New data on zongertinib for HER2-positive non–small cell lung cancer will be presented at the IASLC 2024 World Conference on Lung Cancer, shedding light on its potential as a novel treatment option for this patient population.
The FDA granted zongertinib, a HER2-specific tyrosine kinase inhibitor (TKI), BTD for the treatment of adult patients with advanced, unresectable or metastatic NSCLC harboring HER2 mutations who have received a prior systemic therapy.1
Late-breaking data from the Beamion LUNG-1 trial support this BTD. In this phase 1a/b trial, experts are evaluating the safety and efficacy of zongertinib for the treatment of various solid tumors with changes in the HER2 gene.
The results from this study, including new data from a primary analysis of the first cohort of phase 1b in pretreated patients with HER2-positive NSCLC, will be presented at WCLC.
“Every year, about 40,000 people worldwide are diagnosed with non–small cell lung cancer with a HER2 mutation.

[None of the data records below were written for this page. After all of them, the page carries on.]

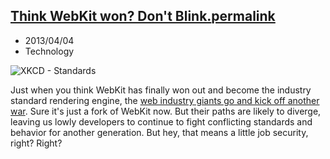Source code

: ## [Think WebKit won? Don't Blink.](http://thenextweb.com/insider/2013/04/04/opera-confirms-it-will-follow-google-and-ditch-webkit-for-blink-as-part-of-its-commitment-to-chromium/)[permalink](./think-webkit-won-dont-blink)
- 2013/04/04
- Technology

![XKCD - Standards](http://imgs.xkcd.com/comics/standards.png)

Just when you think WebKit has finally won out and become the industry standard rendering engine, the [web industry giants go and kick off another war](http://techcrunch.com/2013/04/03/google-forks-webkit-and-launches-blink-its-own-rendering-engine-that-will-soon-power-chrome-and-chromeos/).  Sure it's just a fork of WebKit now.  But their paths are likely to diverge, leaving us lowly developers to continue to fight conflicting standards and behavior for another generation.  But hey, that means a little job security, right?  Right?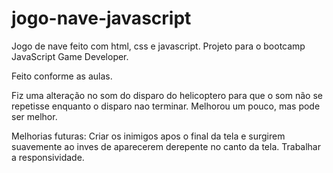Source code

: # jogo-nave-javascript
Jogo de nave feito com html, css e javascript. Projeto para o bootcamp JavaScript Game Developer.

Feito conforme as aulas.

Fiz uma alteração no som do disparo do helicoptero para que o som não se repetisse enquanto o disparo nao terminar. 
Melhorou um pouco, mas pode ser melhor.

Melhorias futuras:
Criar os inimigos apos o final da tela e surgirem suavemente ao inves de aparecerem derepente no canto da tela.
Trabalhar a responsividade.
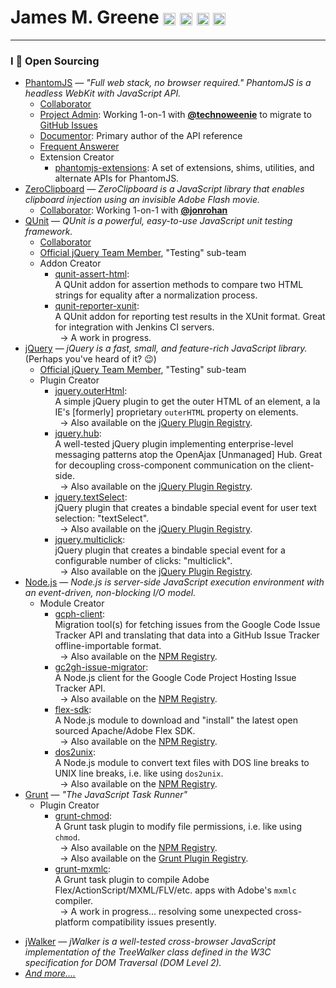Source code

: # James M. Greene [<img class="emoji" title="GitHub" alt=":octocat:" src="https://a248.e.akamai.net/assets.github.com/images/icons/emoji/octocat.png" height="20" width="20" align="absmiddle" />][me/gh] [<img class="emoji" title="Twitter" alt=":bird:" src="https://a248.e.akamai.net/assets.github.com/images/icons/emoji/bird.png" height="20" width="20" align="absmiddle" />][me/t] [<img class="emoji" title="Email" alt=":e-mail:" src="https://a248.e.akamai.net/assets.github.com/images/icons/emoji/e-mail.png" height="20" width="20" align="absmiddle" />][me/email] [<img class="emoji" title="Website" alt=":earth_americas:" src="https://a248.e.akamai.net/assets.github.com/images/icons/emoji/earth_americas.png" height="20" width="20" align="absmiddle" />][me/site]  

---

### I :gift_heart: Open Sourcing
 - [PhantomJS][pjs/site] &mdash; _"Full web stack, no browser required." PhantomJS is a headless WebKit with JavaScript API._
    - [Collaborator][pjs/repo]
    - [Project Admin][pjs/gc-issues]: Working 1-on-1 with [**@technoweenie**][gh/rick] to migrate to [GitHub Issues][pjs/gh-issues]
    - [Documentor][pjs/api]: Primary author of the API reference
    - [Frequent Answerer][pjs/forum]
    - Extension Creator
       - [phantomjs-extensions][pjs/extensions]: A set of extensions, shims, utilities, and alternate APIs for PhantomJS.
 - [ZeroClipboard][zc/site] &mdash; _ZeroClipboard is a JavaScript library that enables clipboard injection using an invisible Adobe Flash movie._
    - [Collaborator][zc/repo]: Working 1-on-1 with [**@jonrohan**][gh/jon]
 - [QUnit][qu/site] &mdash; _QUnit is a powerful, easy-to-use JavaScript unit testing framework._
    - [Collaborator][qu/repo]
    - [Official jQuery Team Member][qu/team], "Testing" sub-team
    - Addon Creator
       - [qunit-assert-html][qu/addon-assert-html]:  
         A QUnit addon for assertion methods to compare two HTML strings for equality after a normalization process.
       - [qunit-reporter-xunit][qu/addon-reporter-xunit]:  
         A QUnit addon for reporting test results in the XUnit format. Great for integration with Jenkins CI servers.  
          &nbsp; &rarr; A work in progress.
 - [jQuery][jq/site] &mdash; _jQuery is a fast, small, and feature-rich JavaScript library._ (Perhaps you've heard of it? :wink:)
    - [Official jQuery Team Member][qu/team], "Testing" sub-team
    - Plugin Creator
       - [jquery.outerHtml][jq/outerHtml/repo]:  
         A simple jQuery plugin to get the outer HTML of an element, a la IE's [formerly] proprietary `outerHTML`
         property on elements.  
          &nbsp; &rarr; Also available on the [jQuery Plugin Registry][jq/outerHtml/reg].
       - [jquery.hub][jq/hub/repo]:  
         A well-tested jQuery plugin implementing enterprise-level messaging patterns atop the OpenAjax [Unmanaged] Hub.
         Great for decoupling cross-component communication on the client-side.  
          &nbsp; &rarr; Also available on the [jQuery Plugin Registry][jq/hub/reg].
       - [jquery.textSelect][jq/textSelect/repo]:  
         jQuery plugin that creates a bindable special event for user text selection: "textSelect".  
          &nbsp; &rarr; Also available on the [jQuery Plugin Registry][jq/textSelect/reg].
       - [jquery.multiclick][jq/multiclick/repo]:  
         jQuery plugin that creates a bindable special event for a configurable number of clicks: "multiclick".  
          &nbsp; &rarr; Also available on the [jQuery Plugin Registry][jq/multiclick/reg].
 - [Node.js][node/site] &mdash; _Node.js is server-side JavaScript execution environment with an event-driven, non-blocking I/O model._
    - Module Creator
       - [gcph-client][node/gcph-client/repo]:  
         Migration tool(s) for fetching issues from the Google Code Issue Tracker API and translating that data into
         a GitHub Issue Tracker offline-importable format.  
          &nbsp; &rarr; Also available on the [NPM Registry][node/gcph-client/reg].
       - [gc2gh-issue-migrator][node/gc2gh-issue-migrator/repo]:  
         A Node.js client for the Google Code Project Hosting Issue Tracker API.  
          &nbsp; &rarr; Also available on the [NPM Registry][node/gc2gh-issue-migrator/reg].
       - [flex-sdk][node/flex-sdk/repo]:  
         A Node.js module to download and "install" the latest open sourced Apache/Adobe Flex SDK.  
          &nbsp; &rarr; Also available on the [NPM Registry][node/flex-sdk/reg].
       - [dos2unix][node/dos2unix/repo]:  
         A Node.js module to convert text files with DOS line breaks to UNIX line breaks, i.e. like using `dos2unix`.  
          &nbsp; &rarr; Also available on the [NPM Registry][node/dos2unix/reg].
 - [Grunt][grunt/site] &mdash; _"The JavaScript Task Runner"_
    - Plugin Creator
       - [grunt-chmod][grunt/chmod/repo]:  
         A Grunt task plugin to modify file permissions, i.e. like using `chmod`.  
          &nbsp; &rarr; Also available on the [NPM Registry][node/grunt-chmod/reg].  
          &nbsp; &rarr; Also available on the [Grunt Plugin Registry][grunt/plugin-reg].
       - [grunt-mxmlc][grunt/mxmlc/repo]:  
         A Grunt task plugin to compile Adobe Flex/ActionScript/MXML/FLV/etc. apps with Adobe's `mxmlc` compiler.  
          &nbsp; &rarr; A work in progress... resolving some unexpected cross-platform compatibility issues presently.

<!---
          &nbsp; &rarr; Also available on the [NPM Registry][node/grunt-mxmlc/reg].  
          &nbsp; &rarr; Also available on the [Grunt Plugin Registry][grunt/plugin-reg].
-->
- [jWalker][other/jWalker/repo] &mdash; _jWalker is a well-tested cross-browser JavaScript implementation of the TreeWalker class defined in the W3C specification for DOM Traversal (DOM Level 2)._
 - [_And more...._][me/gh]


[me/gh]: http://github.com/JamesMGreene "GitHub"
[me/t]: http://twitter.com/_JamesMGreene "Twitter"
[me/email]: mailto:james.m.greene@gmail.com "Email"
[me/site]: http://about.me/JamesMGreene "Website"
[gh/rick]: https://github.com/technoweenie
[gh/jon]: https://github.com/jonrohan
[pjs/site]: https://phantomjs.org/
[pjs/repo]: https://github.com/ariya/phantomjs
[pjs/gc-issues]: https://code.google.com/p/phantomjs/issues/list
[pjs/gh-issues]: https://github.com/ariya/phantomjs/issues
[pjs/api]: https://github.com/ariya/phantomjs/wiki/API-Reference
[pjs/forum]: https://groups.google.com/d/forum/phantomjs
[pjs/extensions]: https://github.com/JamesMGreene/phantomjs-extensions
[zc/site]: http://jonrohan.github.com/ZeroClipboard/
[zc/repo]: https://github.com/jonrohan/ZeroClipboard
[qu/site]: http://qunitjs.com/
[qu/repo]: https://github.com/jquery/qunit
[qu/team]: http://jquery.org/team/
[qu/addon-assert-html]: https://github.com/JamesMGreene/qunit-assert-html
[qu/addon-reporter-xunit]: https://github.com/JamesMGreene/qunit-reporter-xunit
[jq/site]: http://jquery.com/
[jq/outerHtml/repo]: https://github.com/JamesMGreene/jquery.outerHtml
[jq/outerHtml/reg]: http://plugins.jquery.com/outerHtml/
[jq/hub/repo]: https://github.com/JamesMGreene/jquery.hub
[jq/hub/reg]: http://plugins.jquery.com/hub/
[jq/textSelect/repo]: https://github.com/JamesMGreene/jquery.textSelect
[jq/textSelect/reg]: http://plugins.jquery.com/textSelect/
[jq/multiclick/repo]: https://github.com/JamesMGreene/jquery.multiclick
[jq/multiclick/reg]: http://plugins.jquery.com/multiclick/
[node/site]: http://nodejs.org/
[node/gcph-client/repo]: https://github.com/JamesMGreene/node-gcph-client
[node/gcph-client/reg]: https://npmjs.org/package/gcph-client
[node/gc2gh-issue-migrator/repo]: https://github.com/JamesMGreene/gc2gh-issue-migrator
[node/gc2gh-issue-migrator/reg]: https://npmjs.org/package/gc2gh-issue-migrator
[node/flex-sdk/repo]: https://github.com/JamesMGreene/node-flex-sdk
[node/flex-sdk/reg]: https://npmjs.org/package/flex-sdk
[node/dos2unix/repo]: https://github.com/JamesMGreene/node-dos2unix
[node/dos2unix/reg]: https://npmjs.org/package/dos2unix
[node/grunt-chmod/reg]: https://npmjs.org/package/grunt-chmod
[node/grunt-mxmlc/reg]: https://npmjs.org/package/grunt-mxmlc
[grunt/site]: http://gruntjs.com/
[grunt/chmod/repo]: https://github.com/JamesMGreene/grunt-chmod
[grunt/mxmlc/repo]: https://github.com/JamesMGreene/grunt-mxmlc
[grunt/plugin-reg]: http://gruntjs.com/plugins
[other/jWalker/repo]: https://github.com/JamesMGreene/jWalker
[other/jWalker/site]: http://jamesmgreene.github.com/jWalker

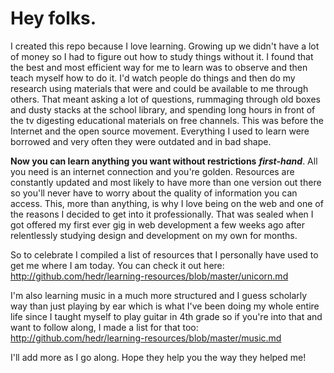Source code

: # Hey folks.
I created this repo because I love learning. Growing up we didn't have a lot of money so I had to figure out how to study things without it. I found that the best and most efficient way for me to learn was to observe and then teach myself how to do it. I'd watch people do things and then do my research using materials that were and could be available to me through others. That meant asking a lot of questions, rummaging through old boxes and dusty stacks at the school library, and spending long hours in front of the tv digesting educational materials on free channels. This was before the Internet and the open source movement. Everything I used to learn were borrowed and very often they were outdated and in bad shape.

**Now you can learn anything you want without restrictions** **_first-hand_**. All you need is an internet connection and you're golden. Resources are constantly updated and most likely to have more than one version out there so you'll never have to worry about the quality of information you can access. This, more than anything, is why I love being on the web and one of the reasons I decided to get into it professionally. That was sealed when I got offered my first ever gig in web development a few weeks ago after relentlessly studying design and development on my own for months.

So to celebrate I compiled a list of resources that I personally have used to get me where I am today. You can check it out here: http://github.com/hedr/learning-resources/blob/master/unicorn.md

I'm also learning music in a much more structured and I guess scholarly way than just playing by ear which is what I've been doing my whole entire life since I taught myself to play guitar in 4th grade so if you're into that and want to follow along, I made a list for that too: http://github.com/hedr/learning-resources/blob/master/music.md

I'll add more as I go along. Hope they help you the way they helped me!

While targeted therapy is available for some cancers driven by HER2, people living with HER2-mutated NSCLC have few options,” Carinne Brouillon, head of human pharmaceuticals at Boehringer, said in a press release. “We are proud to be sharing new data evaluating our investigational zongertinib in this hard-to-treat setting. Our strong oncology pipeline underscores our strategic approach in advancing novel targeted treatments and cancer cell-directed therapies that have a potential to transform lives for generations of patients.”
China's CDE also granted zongertinib BTD for this patient population.
The Beamion LUNG-1 trial is designed to investigate the safety and efficacy of zongertinib in patients with advanced cancer. In the first phase of the study, adults with various HER2-positive solid tumors who have progressed on previous treatment will be enrolled. The goal is to determine the maximum tolerated dose (MTD) of zongertinib.2
In the second phase, patients with NSCLC harboring a specific HER2 mutation will receive zongertinib at the established dose to evaluate its antitumor activity. Zongertinib will be administered orally once or twice daily.
Participants will remain in the study as long as they derive benefit from and can tolerate treatment. Regular monitoring of health status, tumor response, and adverse events will be conducted throughout the study.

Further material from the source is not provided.